Abstract
The surgical management of solid renal tumors has evolved from removing the entire kidney in radical nephrectomy to only removing the tumor and preserving the remaining healthy kidney tissue in partial nephrectomy. The indications for partial nephrectomy have also expanded from individuals with imperative indications (e.g., solitary kidney, bilateral tumors, or high renal insufficiency risk) to all individuals whenever technically feasible, independent of tumor size. 1,2 This is the result of compelling evidence that partial nephrectomy offers a 19% advantage to patients in terms of better renal function and overall survival. 3 Robotic technology has had a revolutionary impact on urologic oncology surgery. As more complex tumors with higher nephrometry scores, such as more endophytic, large, and hilar tumors, are being resected, the need for a detailed portrayal of medical imaging has become even more crucial. This is important especially for hilar tumors given the variable anatomy of the renal hilum and the tumor itself, the proximity of the collecting system, and the complex reconstruction required.
The authors report utilizing an intelligent/interactive qualitative and quantitative analysis (IQQA) three-dimensional (3D) reconstruction technique during minimal invasive partial nephrectomy that aims to aid in selective ischemia, accurate localization, and resection of renal hilar tumors. The platform uses 3D reconstructed virtual imagery with manipulation capability for preoperative planning and guidance at the time of partial nephrectomy. The authors should be commended for reporting their clinical experience incorporating this image segmenting technology for the management of 26 patients with hilar renal tumors. In conclusion, they reported that IQQA offered accurate localization, complete resection, and fewer perioperative complications as a benefit for hilar tumors. However, several aspects that present barriers to the application of this technology should be noted.
First, this technology is not novel. Several authors have described platforms using 3D reconstruction imagery with manipulation capability at the time of partial nephrectomy. 4 –7 The authors do report using a commercially available Food and Drug Administration-approved technology that adds merit to their argument for the utility of this platform. However, the additional costs for acquiring the software were not mentioned in their article and accordingly may impact accessibility to most surgeons.

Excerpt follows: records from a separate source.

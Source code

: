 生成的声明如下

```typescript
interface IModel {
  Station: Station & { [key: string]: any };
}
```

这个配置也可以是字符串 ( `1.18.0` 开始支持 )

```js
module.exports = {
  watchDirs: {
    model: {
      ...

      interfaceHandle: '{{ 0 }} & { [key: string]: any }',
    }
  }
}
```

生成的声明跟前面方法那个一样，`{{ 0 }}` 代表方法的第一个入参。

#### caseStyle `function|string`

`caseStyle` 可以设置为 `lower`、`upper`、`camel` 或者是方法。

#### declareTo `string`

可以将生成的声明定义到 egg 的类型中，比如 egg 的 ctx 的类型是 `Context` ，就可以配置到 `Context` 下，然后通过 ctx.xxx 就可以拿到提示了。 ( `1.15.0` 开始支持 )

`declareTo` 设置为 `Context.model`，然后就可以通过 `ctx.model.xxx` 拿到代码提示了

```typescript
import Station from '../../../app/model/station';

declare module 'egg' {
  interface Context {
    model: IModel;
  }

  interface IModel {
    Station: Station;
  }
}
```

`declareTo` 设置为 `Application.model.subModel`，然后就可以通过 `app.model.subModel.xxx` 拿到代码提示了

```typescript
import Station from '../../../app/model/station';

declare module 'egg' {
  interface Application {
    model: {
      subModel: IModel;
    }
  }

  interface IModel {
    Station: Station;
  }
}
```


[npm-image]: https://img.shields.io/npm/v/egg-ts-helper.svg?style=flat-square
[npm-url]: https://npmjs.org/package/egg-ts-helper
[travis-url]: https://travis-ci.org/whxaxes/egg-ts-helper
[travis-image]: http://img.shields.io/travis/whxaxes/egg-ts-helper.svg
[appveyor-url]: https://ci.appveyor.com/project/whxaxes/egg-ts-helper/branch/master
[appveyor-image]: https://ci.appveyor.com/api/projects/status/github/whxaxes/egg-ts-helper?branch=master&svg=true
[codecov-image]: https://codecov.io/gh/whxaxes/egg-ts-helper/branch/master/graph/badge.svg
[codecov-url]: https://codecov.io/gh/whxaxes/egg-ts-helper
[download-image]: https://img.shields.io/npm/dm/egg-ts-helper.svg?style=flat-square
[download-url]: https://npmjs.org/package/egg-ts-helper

Second, for an accurate portrayal of renal anatomy especially segmental arterial and venous branches all patients received computed tomographic angiography preoperatively. This form of imaging utilizes a higher concentration contrast agent compared with standard contrast-enhanced imaging, thus is more expensive, poses an additional risk of kidney injury, and maybe only limited to patients with normal renal function. Moreover, it is important to emphasize that the processing and rendering of scans obtained in the Digital Imaging and Communications in Medicine format is often performed manually, which are subject to significant operator variability. 8 The process also mandates a significant real-time interaction between the radiologist (or in this case the laboratory technicians) and the urologist for adjustment and confirmation of the 3D model.
Third, despite the encouraging clinical data in the 26 patients reported with an average warm ischemia time of 24.3 minutes, estimated blood loss of 156 mL, selective ischemia in 54.8% of cases, negative surgical margins, and a relatively low complication rate, this remains a single arm single surgeon single center feasibility study. Claiming superiority to a nonmatched cohort of patients performed almost a decade ago at another institution is unjustified and the authors are encouraged to continue their efforts with the completion of their own comparative study.
The authors present compelling data of their experience with image guidance technologies incorporated into the robotic console during complex partial nephrectomy cases. This report, like its predecessors, utilizes patient-specific virtual segmentations as an external reference of comparison for the surgeon and in some cases can be manually superimposed onto exposed vital structures in the operative field, but these still remain a far cry from a genuine real-time surgical navigation and guidance system. The development of an automated system that can accurately register and superimpose these virtual segmentations on the in vivo intraoperative field for a targeted dissection would be a game-changing shift in the era of surgical navigation technologies.